● Task item: For this exercise, repeat each entry exactly as written.

● Data:
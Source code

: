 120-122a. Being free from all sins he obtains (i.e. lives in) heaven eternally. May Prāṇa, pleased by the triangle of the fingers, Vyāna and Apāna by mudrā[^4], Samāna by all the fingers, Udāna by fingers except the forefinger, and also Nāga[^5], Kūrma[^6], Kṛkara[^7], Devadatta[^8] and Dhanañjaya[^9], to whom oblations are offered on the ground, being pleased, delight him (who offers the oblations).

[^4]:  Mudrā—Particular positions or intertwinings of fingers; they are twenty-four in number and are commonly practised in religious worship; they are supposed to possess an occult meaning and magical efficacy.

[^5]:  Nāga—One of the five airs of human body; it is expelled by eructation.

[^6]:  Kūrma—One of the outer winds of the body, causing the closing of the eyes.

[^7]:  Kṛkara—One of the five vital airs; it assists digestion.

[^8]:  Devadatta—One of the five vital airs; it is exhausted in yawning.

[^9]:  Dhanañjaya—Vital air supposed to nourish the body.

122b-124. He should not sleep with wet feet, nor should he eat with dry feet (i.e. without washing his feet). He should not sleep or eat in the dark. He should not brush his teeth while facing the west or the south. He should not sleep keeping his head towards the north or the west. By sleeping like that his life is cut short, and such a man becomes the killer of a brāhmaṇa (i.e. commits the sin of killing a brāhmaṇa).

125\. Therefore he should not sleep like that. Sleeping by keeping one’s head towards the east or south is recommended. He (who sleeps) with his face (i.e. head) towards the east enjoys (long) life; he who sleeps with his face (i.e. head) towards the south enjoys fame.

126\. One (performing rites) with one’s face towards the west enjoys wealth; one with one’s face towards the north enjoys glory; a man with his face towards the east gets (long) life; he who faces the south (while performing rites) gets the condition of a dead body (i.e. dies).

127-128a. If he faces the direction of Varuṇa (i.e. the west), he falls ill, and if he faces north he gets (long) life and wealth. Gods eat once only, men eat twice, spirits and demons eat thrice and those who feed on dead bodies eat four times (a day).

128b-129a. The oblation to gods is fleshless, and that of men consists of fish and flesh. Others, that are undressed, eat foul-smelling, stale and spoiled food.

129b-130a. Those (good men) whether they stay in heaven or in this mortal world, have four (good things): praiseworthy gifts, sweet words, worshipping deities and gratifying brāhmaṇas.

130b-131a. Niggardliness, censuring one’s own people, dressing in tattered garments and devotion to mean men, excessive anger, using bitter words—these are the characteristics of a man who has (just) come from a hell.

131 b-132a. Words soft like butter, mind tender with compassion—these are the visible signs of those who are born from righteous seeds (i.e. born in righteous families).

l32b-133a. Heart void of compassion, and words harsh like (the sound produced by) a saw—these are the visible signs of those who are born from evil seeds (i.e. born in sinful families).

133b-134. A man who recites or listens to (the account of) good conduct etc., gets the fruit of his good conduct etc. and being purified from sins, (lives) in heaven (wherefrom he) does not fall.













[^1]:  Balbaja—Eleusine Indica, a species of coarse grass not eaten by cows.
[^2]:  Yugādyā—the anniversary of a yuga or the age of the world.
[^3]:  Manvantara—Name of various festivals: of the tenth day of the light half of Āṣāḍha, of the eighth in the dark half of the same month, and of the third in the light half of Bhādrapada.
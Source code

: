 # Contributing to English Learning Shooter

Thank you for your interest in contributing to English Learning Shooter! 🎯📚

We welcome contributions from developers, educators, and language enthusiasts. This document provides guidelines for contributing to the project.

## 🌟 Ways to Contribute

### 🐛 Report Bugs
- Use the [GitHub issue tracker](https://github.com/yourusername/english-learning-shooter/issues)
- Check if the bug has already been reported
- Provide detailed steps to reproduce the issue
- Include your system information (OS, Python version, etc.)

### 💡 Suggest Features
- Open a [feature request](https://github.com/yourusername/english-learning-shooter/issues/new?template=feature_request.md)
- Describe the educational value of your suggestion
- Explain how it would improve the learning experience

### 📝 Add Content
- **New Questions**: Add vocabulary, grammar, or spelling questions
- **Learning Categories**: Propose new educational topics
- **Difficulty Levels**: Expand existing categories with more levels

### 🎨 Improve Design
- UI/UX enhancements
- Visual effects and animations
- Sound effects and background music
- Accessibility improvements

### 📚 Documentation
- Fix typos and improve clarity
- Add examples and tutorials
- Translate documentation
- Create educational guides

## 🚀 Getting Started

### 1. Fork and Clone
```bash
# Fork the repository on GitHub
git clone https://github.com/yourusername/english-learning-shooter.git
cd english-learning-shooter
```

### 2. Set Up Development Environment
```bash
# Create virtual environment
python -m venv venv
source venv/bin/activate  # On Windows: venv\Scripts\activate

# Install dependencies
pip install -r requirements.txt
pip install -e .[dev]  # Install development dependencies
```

● Answer section:
Source code

: 120-122a. Being free from all sins he obtains (i.e. lives in) heaven eternally. May Prāṇa, pleased by the triangle of the fingers, Vyāna and Apāna by mudrā[^4], Samāna by all the fingers, Udāna by fingers except the forefinger, and also Nāga[^5], Kūrma[^6], Kṛkara[^7], Devadatta[^8] and Dhanañjaya[^9], to whom oblations are offered on the ground, being pleased, delight him (who offers the oblations).

[^4]:  Mudrā—Particular positions or intertwinings of fingers; they are twenty-four in number and are commonly practised in religious worship; they are supposed to possess an occult meaning and magical efficacy.

[^5]:  Nāga—One of the five airs of human body; it is expelled by eructation.

[^6]:  Kūrma—One of the outer winds of the body, causing the closing of the eyes.

[^7]:  Kṛkara—One of the five vital airs; it assists digestion.

[^8]:  Devadatta—One of the five vital airs; it is exhausted in yawning.

[^9]:  Dhanañjaya—Vital air supposed to nourish the body.

122b-124. He should not sleep with wet feet, nor should he eat with dry feet (i.e. without washing his feet). He should not sleep or eat in the dark. He should not brush his teeth while facing the west or the south. He should not sleep keeping his head towards the north or the west. By sleeping like that his life is cut short, and such a man becomes the killer of a brāhmaṇa (i.e. commits the sin of killing a brāhmaṇa).

125\. Therefore he should not sleep like that. Sleeping by keeping one’s head towards the east or south is recommended. He (who sleeps) with his face (i.e. head) towards the east enjoys (long) life; he who sleeps with his face (i.e. head) towards the south enjoys fame.

126\. One (performing rites) with one’s face towards the west enjoys wealth; one with one’s face towards the north enjoys glory; a man with his face towards the east gets (long) life; he who faces the south (while performing rites) gets the condition of a dead body (i.e. dies).

127-128a. If he faces the direction of Varuṇa (i.e. the west), he falls ill, and if he faces north he gets (long) life and wealth. Gods eat once only, men eat twice, spirits and demons eat thrice and those who feed on dead bodies eat four times (a day).

128b-129a. The oblation to gods is fleshless, and that of men consists of fish and flesh. Others, that are undressed, eat foul-smelling, stale and spoiled food.

129b-130a. Those (good men) whether they stay in heaven or in this mortal world, have four (good things): praiseworthy gifts, sweet words, worshipping deities and gratifying brāhmaṇas.

130b-131a. Niggardliness, censuring one’s own people, dressing in tattered garments and devotion to mean men, excessive anger, using bitter words—these are the characteristics of a man who has (just) come from a hell.

131 b-132a. Words soft like butter, mind tender with compassion—these are the visible signs of those who are born from righteous seeds (i.e. born in righteous families).

l32b-133a. Heart void of compassion, and words harsh like (the sound produced by) a saw—these are the visible signs of those who are born from evil seeds (i.e. born in sinful families).

133b-134. A man who recites or listens to (the account of) good conduct etc., gets the fruit of his good conduct etc. and being purified from sins, (lives) in heaven (wherefrom he) does not fall.













[^1]:  Balbaja—Eleusine Indica, a species of coarse grass not eaten by cows.
[^2]:  Yugādyā—the anniversary of a yuga or the age of the world.
[^3]:  Manvantara—Name of various festivals: of the tenth day of the light half of Āṣāḍha, of the eighth in the dark half of the same month, and of the third in the light half of Bhādrapada.
Source code

: # Contributing to English Learning Shooter

Thank you for your interest in contributing to English Learning Shooter! 🎯📚

We welcome contributions from developers, educators, and language enthusiasts. This document provides guidelines for contributing to the project.

## 🌟 Ways to Contribute

### 🐛 Report Bugs
- Use the [GitHub issue tracker](https://github.com/yourusername/english-learning-shooter/issues)
- Check if the bug has already been reported
- Provide detailed steps to reproduce the issue
- Include your system information (OS, Python version, etc.)

### 💡 Suggest Features
- Open a [feature request](https://github.com/yourusername/english-learning-shooter/issues/new?template=feature_request.md)
- Describe the educational value of your suggestion
- Explain how it would improve the learning experience

### 📝 Add Content
- **New Questions**: Add vocabulary, grammar, or spelling questions
- **Learning Categories**: Propose new educational topics
- **Difficulty Levels**: Expand existing categories with more levels

### 🎨 Improve Design
- UI/UX enhancements
- Visual effects and animations
- Sound effects and background music
- Accessibility improvements

### 📚 Documentation
- Fix typos and improve clarity
- Add examples and tutorials
- Translate documentation
- Create educational guides

## 🚀 Getting Started

### 1. Fork and Clone
```bash
# Fork the repository on GitHub
git clone https://github.com/yourusername/english-learning-shooter.git
cd english-learning-shooter
```

### 2. Set Up Development Environment
```bash
# Create virtual environment
python -m venv venv
source venv/bin/activate  # On Windows: venv\Scripts\activate

# Install dependencies
pip install -r requirements.txt
pip install -e .[dev]  # Install development dependencies
```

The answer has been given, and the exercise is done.